Pick out and copy every line below that has the word "solo".

- Source data:
────
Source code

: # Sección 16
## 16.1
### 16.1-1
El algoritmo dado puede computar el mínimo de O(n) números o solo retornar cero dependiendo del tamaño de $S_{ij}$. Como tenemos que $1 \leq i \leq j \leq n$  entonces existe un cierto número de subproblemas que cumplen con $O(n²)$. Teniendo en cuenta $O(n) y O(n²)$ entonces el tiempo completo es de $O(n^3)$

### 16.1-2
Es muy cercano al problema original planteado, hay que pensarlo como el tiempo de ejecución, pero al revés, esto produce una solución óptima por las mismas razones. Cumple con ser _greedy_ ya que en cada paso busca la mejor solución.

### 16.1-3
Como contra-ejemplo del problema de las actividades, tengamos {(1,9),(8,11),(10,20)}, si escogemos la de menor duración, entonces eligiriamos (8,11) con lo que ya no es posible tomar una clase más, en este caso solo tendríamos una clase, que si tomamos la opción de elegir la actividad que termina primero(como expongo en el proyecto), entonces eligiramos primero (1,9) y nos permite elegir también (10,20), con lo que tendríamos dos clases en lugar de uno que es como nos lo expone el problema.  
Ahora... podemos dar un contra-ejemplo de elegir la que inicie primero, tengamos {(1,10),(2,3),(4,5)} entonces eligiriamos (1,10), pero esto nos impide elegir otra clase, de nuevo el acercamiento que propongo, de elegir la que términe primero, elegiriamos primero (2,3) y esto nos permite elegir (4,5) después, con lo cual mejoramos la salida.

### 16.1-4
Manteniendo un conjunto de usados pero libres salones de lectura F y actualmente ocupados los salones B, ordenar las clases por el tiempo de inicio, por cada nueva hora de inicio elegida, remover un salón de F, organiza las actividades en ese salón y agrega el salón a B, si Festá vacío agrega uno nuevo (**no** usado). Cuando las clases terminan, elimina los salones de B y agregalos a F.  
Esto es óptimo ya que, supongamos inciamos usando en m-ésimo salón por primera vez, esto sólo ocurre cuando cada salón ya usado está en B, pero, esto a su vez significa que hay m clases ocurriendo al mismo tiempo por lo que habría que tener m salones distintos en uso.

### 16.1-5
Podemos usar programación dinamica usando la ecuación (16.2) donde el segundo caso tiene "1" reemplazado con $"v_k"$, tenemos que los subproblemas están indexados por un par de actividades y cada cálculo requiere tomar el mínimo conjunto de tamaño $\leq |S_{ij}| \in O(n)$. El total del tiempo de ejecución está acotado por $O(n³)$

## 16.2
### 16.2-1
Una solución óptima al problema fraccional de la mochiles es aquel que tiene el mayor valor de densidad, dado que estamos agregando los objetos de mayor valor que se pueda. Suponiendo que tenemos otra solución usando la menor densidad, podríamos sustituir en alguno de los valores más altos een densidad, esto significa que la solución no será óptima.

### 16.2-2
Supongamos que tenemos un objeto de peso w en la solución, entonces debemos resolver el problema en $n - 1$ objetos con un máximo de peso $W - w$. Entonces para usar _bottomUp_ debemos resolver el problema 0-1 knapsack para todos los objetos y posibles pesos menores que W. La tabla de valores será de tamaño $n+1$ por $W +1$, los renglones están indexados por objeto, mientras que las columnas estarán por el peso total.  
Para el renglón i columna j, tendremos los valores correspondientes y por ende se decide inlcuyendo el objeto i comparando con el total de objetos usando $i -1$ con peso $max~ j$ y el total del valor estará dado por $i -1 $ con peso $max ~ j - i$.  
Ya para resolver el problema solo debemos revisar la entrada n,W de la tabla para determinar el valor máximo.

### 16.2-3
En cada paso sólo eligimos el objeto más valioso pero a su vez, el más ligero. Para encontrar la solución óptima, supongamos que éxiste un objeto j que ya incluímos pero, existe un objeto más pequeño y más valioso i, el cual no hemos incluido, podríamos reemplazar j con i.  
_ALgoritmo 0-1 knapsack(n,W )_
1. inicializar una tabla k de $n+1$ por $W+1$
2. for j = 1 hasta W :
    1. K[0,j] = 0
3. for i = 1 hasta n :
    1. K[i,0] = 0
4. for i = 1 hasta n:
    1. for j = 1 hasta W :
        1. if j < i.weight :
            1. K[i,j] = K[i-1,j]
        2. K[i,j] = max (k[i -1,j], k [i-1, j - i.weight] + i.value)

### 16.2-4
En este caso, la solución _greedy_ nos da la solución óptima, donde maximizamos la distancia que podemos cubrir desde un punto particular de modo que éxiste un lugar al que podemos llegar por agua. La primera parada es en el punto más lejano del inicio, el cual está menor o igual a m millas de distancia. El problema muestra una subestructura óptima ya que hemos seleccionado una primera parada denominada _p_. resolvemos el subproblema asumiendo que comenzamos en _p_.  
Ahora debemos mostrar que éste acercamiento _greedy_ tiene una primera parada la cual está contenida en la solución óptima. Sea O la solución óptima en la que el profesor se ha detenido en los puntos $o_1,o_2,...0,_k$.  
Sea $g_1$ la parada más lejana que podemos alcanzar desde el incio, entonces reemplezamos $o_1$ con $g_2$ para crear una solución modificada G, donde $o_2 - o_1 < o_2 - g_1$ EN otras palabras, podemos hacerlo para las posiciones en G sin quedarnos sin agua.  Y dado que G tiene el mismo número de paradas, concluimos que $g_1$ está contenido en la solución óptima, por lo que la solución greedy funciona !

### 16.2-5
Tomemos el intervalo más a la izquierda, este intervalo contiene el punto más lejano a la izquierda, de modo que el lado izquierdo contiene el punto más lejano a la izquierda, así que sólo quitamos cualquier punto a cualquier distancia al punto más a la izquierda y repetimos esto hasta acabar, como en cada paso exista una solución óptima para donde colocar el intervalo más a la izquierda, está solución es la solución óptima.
────
- Your response:
El algoritmo dado puede computar el mínimo de O(n) números o solo retornar cero dependiendo del tamaño de $S_{ij}$. Como tenemos que $1 \leq i \leq j \leq n$  entonces existe un cierto número de subproblemas que cumplen con $O(n²)$. Teniendo en cuenta $O(n) y O(n²)$ entonces el tiempo completo es de $O(n^3)$
Como contra-ejemplo del problema de las actividades, tengamos {(1,9),(8,11),(10,20)}, si escogemos la de menor duración, entonces eligiriamos (8,11) con lo que ya no es posible tomar una clase más, en este caso solo tendríamos una clase, que si tomamos la opción de elegir la actividad que termina primero(como expongo en el proyecto), entonces eligiramos primero (1,9) y nos permite elegir también (10,20), con lo que tendríamos dos clases en lugar de uno que es como nos lo expone el problema.  
Ya para resolver el problema solo debemos revisar la entrada n,W de la tabla para determinar el valor máximo.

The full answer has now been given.